From Sierra Leone to Back Bay, where and how a patient lives has a huge impact on her health, the speakers said.

Bharrel noted a study that found the chances of having diabetes were more than three times higher for riders who take the MBTA to the economically challenged Dudley Square neighborhood in Boston than for the riders who take the MBTA to more affluent Arlington station. Yet the two mass transit stops are less than two miles apart.

Bharrel said non-clinical factors, including economic status, racism and lifestyle, have a much bigger impact on health in Massachusetts than clinical care.

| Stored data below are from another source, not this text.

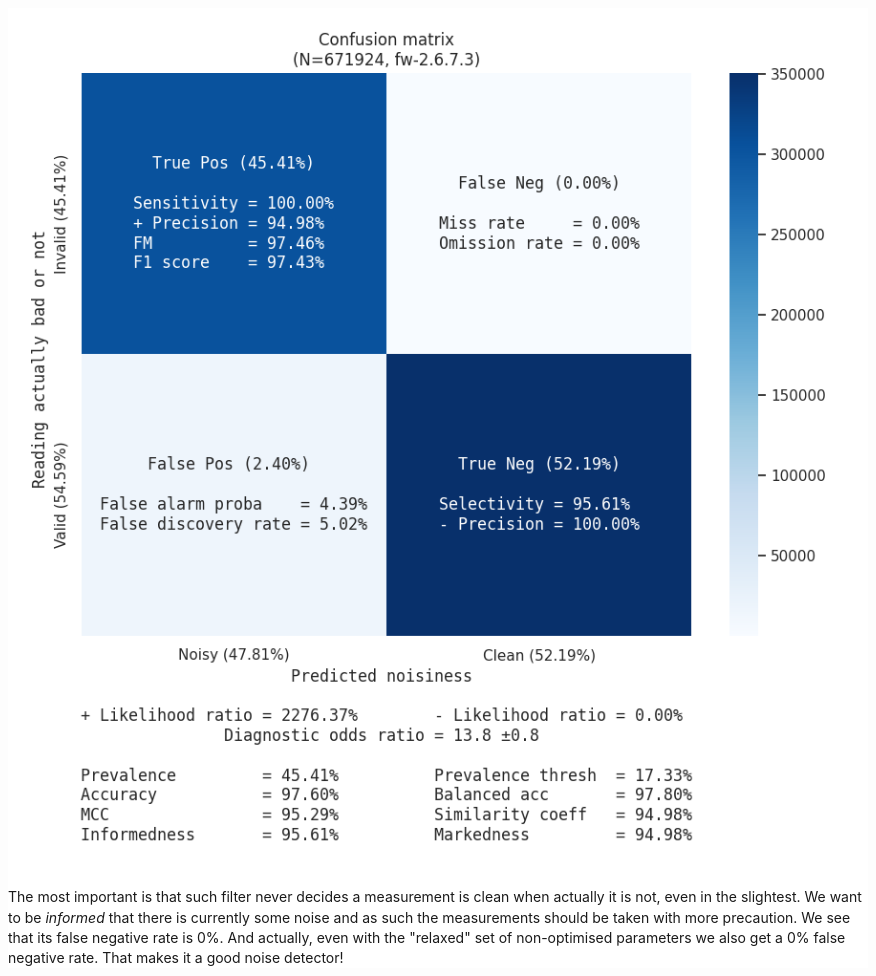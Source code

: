 ![Noise filter confusion matrix](evcc_noise_images/noise-filter-cf-matrix.png "Noise filter confusion matrix")
</div>

The most important is that such filter never decides a measurement is clean when actually it is not,
even in the slightest. We want to be *informed* that there is currently some noise and as such the
measurements should be taken with more precaution. We see that its false negative rate is 0%. And
actually, even with the "relaxed" set of non-optimised parameters we also get a 0% false negative
rate. That makes it a good noise detector!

“There are endemic health disparities that are all of our responsibility to address together,” Bharrel said. “Soaring health care costs won’t go down unless we do something about the social determinants of health.”

Farmer said that this was one difference between health care work in places like Boston and work in nations without existing health care systems, where spending on health and education are near zero.

Investing in Health

“The first thing we need to do there is let costs soar,” Farmer said, not only because money is needed to deliver better health, but because investments in health and education yield immense dividends in economic growth.

He also noted that even some countries that are struggling to build functioning health systems have managed to achieve levels of progress delivering certain kinds of care that richer nations have not been able to attain. 

Rwanda has better HIV statistics than the United States—higher survival rates, lower transmission rates and greater adherence to medication plans—because they have robust systems of community health workers who can meet patients where they live and make sure their long-term medical needs are met, Farmer said.

“We can’t deliver good care for chronic illness without community health workers,” Farmer said. “But we also need hospitals. If I get hit by a car, I don’t want community based orthopedics; I want a hospital and a surgeon.”

The speakers expressed their shared feeling that the work of treating vulnerable patients was not only morally necessary but richly rewarding, providing complex medical and scientific challenges and opportunities to work with outstanding people, both within the communities served, on clinical teams, and in collaborations with researchers, educators, advocates and policy makers.

“Caring for poor people—whether they are in another country or living within the shadows of this campus—is a challenge requiring great creativity,” O’Connell said. “That’s the real work of places like HMS.”

The seminar was part of the Department of Global Health and Social Medicine 2015-2016 Seminar Series and of an ongoing series from the Center for Primary Care on Perspectives in Primary Care.